Meeting of the Parliament (Hybrid)16 February 2021
It gives me great pleasure to rise for the Liberal Democrats. I welcome the publication of the report of the independent review of adult social care, which examines the future delivery of care for older people and disabled people in Scotland. The review’s recommendations focus, rightly, on a better service for care users and fairer pay and conditions for care workers, all of whom we have come to rely on so much—that is, we have come to understand how much we rely on them—in the course of the pandemic.
The review also sought to address disabled people’s concerns that previous pieces of legislation, such as the Carers (Scotland) Act 2016, the Public Bodies (Joint Working) (Scotland) Act 2014 and the Social Care (Self-directed Support) (Scotland) Act 2013, have not worked sufficiently well or lived up to the aspirations that were set for them. They have not created a system that is based on human rights, which would allow each individual to achieve their goals.
The review’s aims are laudable, and the Liberal Democrats will always support efforts to stretch ever higher in the quality of support that we offer. We support moves such as the establishment of national entitlements and paying our workforce so as to make social care a profession of choice and recognise the tremendous contribution that those workers make to the fabric of our society.
We have tried and failed to reform social care through policy before, so this root-and-branch review is both timely and necessary. However, the suggested move to a national governance structure causes us significant concern. To our minds, the delivery of health and social care is not suited to central control. That is why we—rightly—have 14 territorial health boards, and even more integration joint boards. Subsidiarity must apply here, because Scotland is too diverse for a one-size-fits-all approach to the delivery of care that is governed from the centre. We need only look at the problems that came with the amalgamation of Scotland’s regional police forces to form Police Scotland to see the difficulties that can arise from a central-belt-knows-best approach.
As Liberals, we believe that there should be a step change in social care so that it is provided on a human rights basis and is built around the individual and the realities of their geography. Care should be considered a normal part of human life that merits investment in order to allow people to achieve their goals and secure their own wellbeing.
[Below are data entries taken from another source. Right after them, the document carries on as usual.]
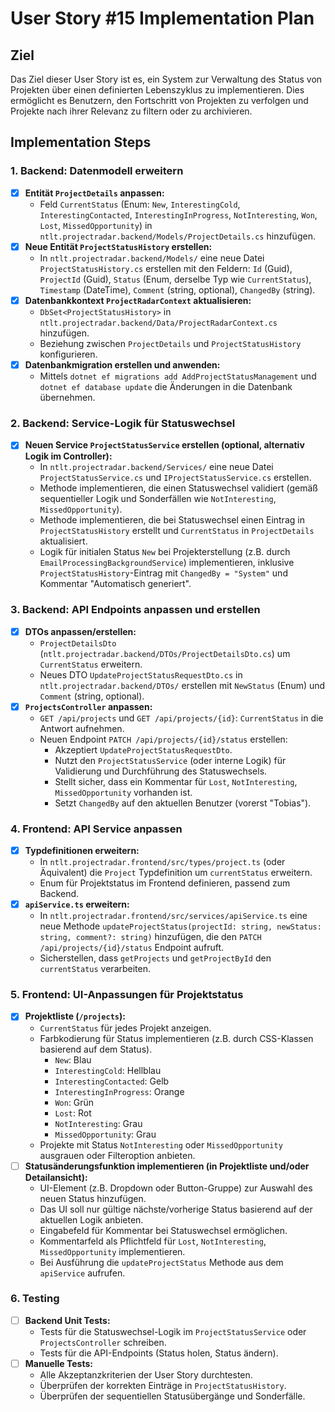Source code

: # User Story #15 Implementation Plan

## Ziel
Das Ziel dieser User Story ist es, ein System zur Verwaltung des Status von Projekten über einen definierten Lebenszyklus zu implementieren. Dies ermöglicht es Benutzern, den Fortschritt von Projekten zu verfolgen und Projekte nach ihrer Relevanz zu filtern oder zu archivieren.

## Implementation Steps

### 1. Backend: Datenmodell erweitern
- [x] **Entität `ProjectDetails` anpassen:**
    - Feld `CurrentStatus` (Enum: `New`, `InterestingCold`, `InterestingContacted`, `InterestingInProgress`, `NotInteresting`, `Won`, `Lost`, `MissedOpportunity`) in `ntlt.projectradar.backend/Models/ProjectDetails.cs` hinzufügen.
- [x] **Neue Entität `ProjectStatusHistory` erstellen:**
    - In `ntlt.projectradar.backend/Models/` eine neue Datei `ProjectStatusHistory.cs` erstellen mit den Feldern: `Id` (Guid), `ProjectId` (Guid), `Status` (Enum, derselbe Typ wie `CurrentStatus`), `Timestamp` (DateTime), `Comment` (string, optional), `ChangedBy` (string).
- [x] **Datenbankkontext `ProjectRadarContext` aktualisieren:**
    - `DbSet<ProjectStatusHistory>` in `ntlt.projectradar.backend/Data/ProjectRadarContext.cs` hinzufügen.
    - Beziehung zwischen `ProjectDetails` und `ProjectStatusHistory` konfigurieren.
- [x] **Datenbankmigration erstellen und anwenden:**
    - Mittels `dotnet ef migrations add AddProjectStatusManagement` und `dotnet ef database update` die Änderungen in die Datenbank übernehmen.

### 2. Backend: Service-Logik für Statuswechsel
- [x] **Neuen Service `ProjectStatusService` erstellen (optional, alternativ Logik im Controller):**
    - In `ntlt.projectradar.backend/Services/` eine neue Datei `ProjectStatusService.cs` und `IProjectStatusService.cs` erstellen.
    - Methode implementieren, die einen Statuswechsel validiert (gemäß sequentieller Logik und Sonderfällen wie `NotInteresting`, `MissedOpportunity`).
    - Methode implementieren, die bei Statuswechsel einen Eintrag in `ProjectStatusHistory` erstellt und `CurrentStatus` in `ProjectDetails` aktualisiert.
    - Logik für initialen Status `New` bei Projekterstellung (z.B. durch `EmailProcessingBackgroundService`) implementieren, inklusive `ProjectStatusHistory`-Eintrag mit `ChangedBy = "System"` und Kommentar "Automatisch generiert".

### 3. Backend: API Endpoints anpassen und erstellen
- [x] **DTOs anpassen/erstellen:**
    - `ProjectDetailsDto` (`ntlt.projectradar.backend/DTOs/ProjectDetailsDto.cs`) um `CurrentStatus` erweitern.
    - Neues DTO `UpdateProjectStatusRequestDto.cs` in `ntlt.projectradar.backend/DTOs/` erstellen mit `NewStatus` (Enum) und `Comment` (string, optional).
- [x] **`ProjectsController` anpassen:**
    - `GET /api/projects` und `GET /api/projects/{id}`: `CurrentStatus` in die Antwort aufnehmen.
    - Neuen Endpoint `PATCH /api/projects/{id}/status` erstellen:
        - Akzeptiert `UpdateProjectStatusRequestDto`.
        - Nutzt den `ProjectStatusService` (oder interne Logik) für Validierung und Durchführung des Statuswechsels.
        - Stellt sicher, dass ein Kommentar für `Lost`, `NotInteresting`, `MissedOpportunity` vorhanden ist.
        - Setzt `ChangedBy` auf den aktuellen Benutzer (vorerst "Tobias").

### 4. Frontend: API Service anpassen
- [x] **Typdefinitionen erweitern:**
    - In `ntlt.projectradar.frontend/src/types/project.ts` (oder Äquivalent) die `Project` Typdefinition um `currentStatus` erweitern.
    - Enum für Projektstatus im Frontend definieren, passend zum Backend.
- [x] **`apiService.ts` erweitern:**
    - In `ntlt.projectradar.frontend/src/services/apiService.ts` eine neue Methode `updateProjectStatus(projectId: string, newStatus: string, comment?: string)` hinzufügen, die den `PATCH /api/projects/{id}/status` Endpoint aufruft.
    - Sicherstellen, dass `getProjects` und `getProjectById` den `currentStatus` verarbeiten.

### 5. Frontend: UI-Anpassungen für Projektstatus
- [x] **Projektliste (`/projects`):**
    - `CurrentStatus` für jedes Projekt anzeigen.
    - Farbkodierung für Status implementieren (z.B. durch CSS-Klassen basierend auf dem Status).
        - `New`: Blau
        - `InterestingCold`: Hellblau
        - `InterestingContacted`: Gelb
        - `InterestingInProgress`: Orange
        - `Won`: Grün
        - `Lost`: Rot
        - `NotInteresting`: Grau
        - `MissedOpportunity`: Grau
    - Projekte mit Status `NotInteresting` oder `MissedOpportunity` ausgrauen oder Filteroption anbieten.
- [ ] **Statusänderungsfunktion implementieren (in Projektliste und/oder Detailansicht):**
    - UI-Element (z.B. Dropdown oder Button-Gruppe) zur Auswahl des neuen Status hinzufügen.
    - Das UI soll nur gültige nächste/vorherige Status basierend auf der aktuellen Logik anbieten.
    - Eingabefeld für Kommentar bei Statuswechsel ermöglichen.
    - Kommentarfeld als Pflichtfeld für `Lost`, `NotInteresting`, `MissedOpportunity` implementieren.
    - Bei Ausführung die `updateProjectStatus` Methode aus dem `apiService` aufrufen.

### 6. Testing
- [ ] **Backend Unit Tests:**
    - Tests für die Statuswechsel-Logik im `ProjectStatusService` oder `ProjectsController` schreiben.
    - Tests für die API-Endpoints (Status holen, Status ändern).
- [ ] **Manuelle Tests:**
    - Alle Akzeptanzkriterien der User Story durchtesten.
    - Überprüfen der korrekten Einträge in `ProjectStatusHistory`.
    - Überprüfen der sequentiellen Statusübergänge und Sonderfälle.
As with all aspects of intervention in health and social care, we should embrace prevention first and foremost to offset the need for that care. Where care is needed, as it will be more often than not, people should have the security of nationally prescribed entitlements and the expectation of a gold standard of provision. We need a step change in how we do that, and that change will be key to improving quality of life for social care users. Implementation should begin now, through existing systems, and should not be delayed by the need to create a cumbersome, overarching organisation to deliver it.
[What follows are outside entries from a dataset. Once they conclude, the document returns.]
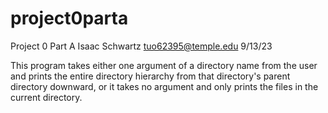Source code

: # project0parta
Project 0 Part A
Isaac Schwartz
tuo62395@temple.edu
9/13/23

This program takes either one argument of a directory name from the user and prints the entire directory hierarchy from that directory's parent directory downward, or it takes no argument and only prints the files in the current directory.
Above all, those in the social care workforce should be respected for the work that they do. As a result of the pandemic, they have finally received—perhaps for the first time—some of the recognition that they deserve. They should be afforded a nationally agreed and mandatory fair work package that will make social care a profession of choice and allow us to retain those vital high-quality individuals in the profession.
The answer in social care is never centralisation. Centralisation has not delivered the benefits that were promised for other public services, and the loss of local democratic accountability is a risk, not a benefit, to care users and staff. As Liberal Democrats, we will work with other parties in the chamber, and with the architects of the report, to reform social care in our communities, embracing much of what those communities ask of us.
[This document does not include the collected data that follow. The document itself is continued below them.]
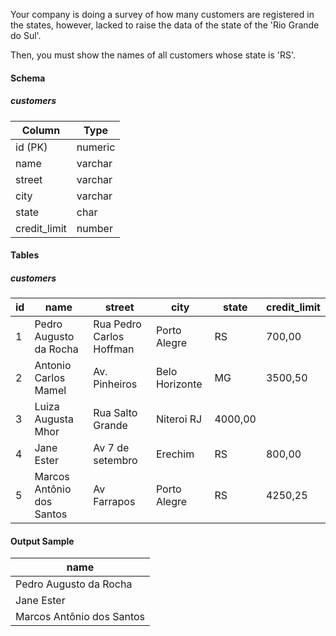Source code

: Your company is doing a survey of how many customers are registered in the states, however, lacked to raise the data of the state of the 'Rio Grande do Sul'.

Then, you must show the names of all customers whose state is 'RS'.

#### Schema

##### customers
Column | Type
--- | ---	
id (PK) | numeric	
name | varchar
street | varchar
city | varchar
state | char	
credit_limit | number 

#### Tables

##### customers
id | name | street | city | state | credit_limit	
--- | --- | --- | --- | --- | ---
1 | Pedro Augusto da Rocha | Rua Pedro Carlos Hoffman | Porto Alegre | RS | 700,00	
2 | Antonio Carlos Mamel | Av. Pinheiros | Belo Horizonte | MG | 3500,50	
3 | Luiza Augusta Mhor | Rua Salto Grande | Niteroi RJ | 4000,00	
4 | Jane Ester | Av 7 de setembro | Erechim | RS | 800,00	
5 | Marcos Antônio dos Santos | Av Farrapos | Porto Alegre | RS | 4250,25 

#### Output Sample
name |
--- |	
Pedro Augusto da Rocha |	
Jane Ester |
Marcos Antônio dos Santos |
We need changes in the experience of care users and care workers, as described by the independent review, built around a new national consensus that social care should be provided on the basis of human rights first and foremost. We need the setting of national care service standards and entitlements, with the funding put in place to meet those standards. Effective complaint resolution procedures for those for whom services do not come up to scratch should be at the heart of the system. We need local commissioning to involve disabled people and other care users in service design, and to be informed by local experience of unmet needs, as highlighted by the independent review.
Changes to value the social care workforce better should include a requirement that any care service, whether it is delivered by public, private or charitable providers, must comply with fair work requirements that are set nationally, and all staff should have nationally agreed pay, terms of employment and career progression.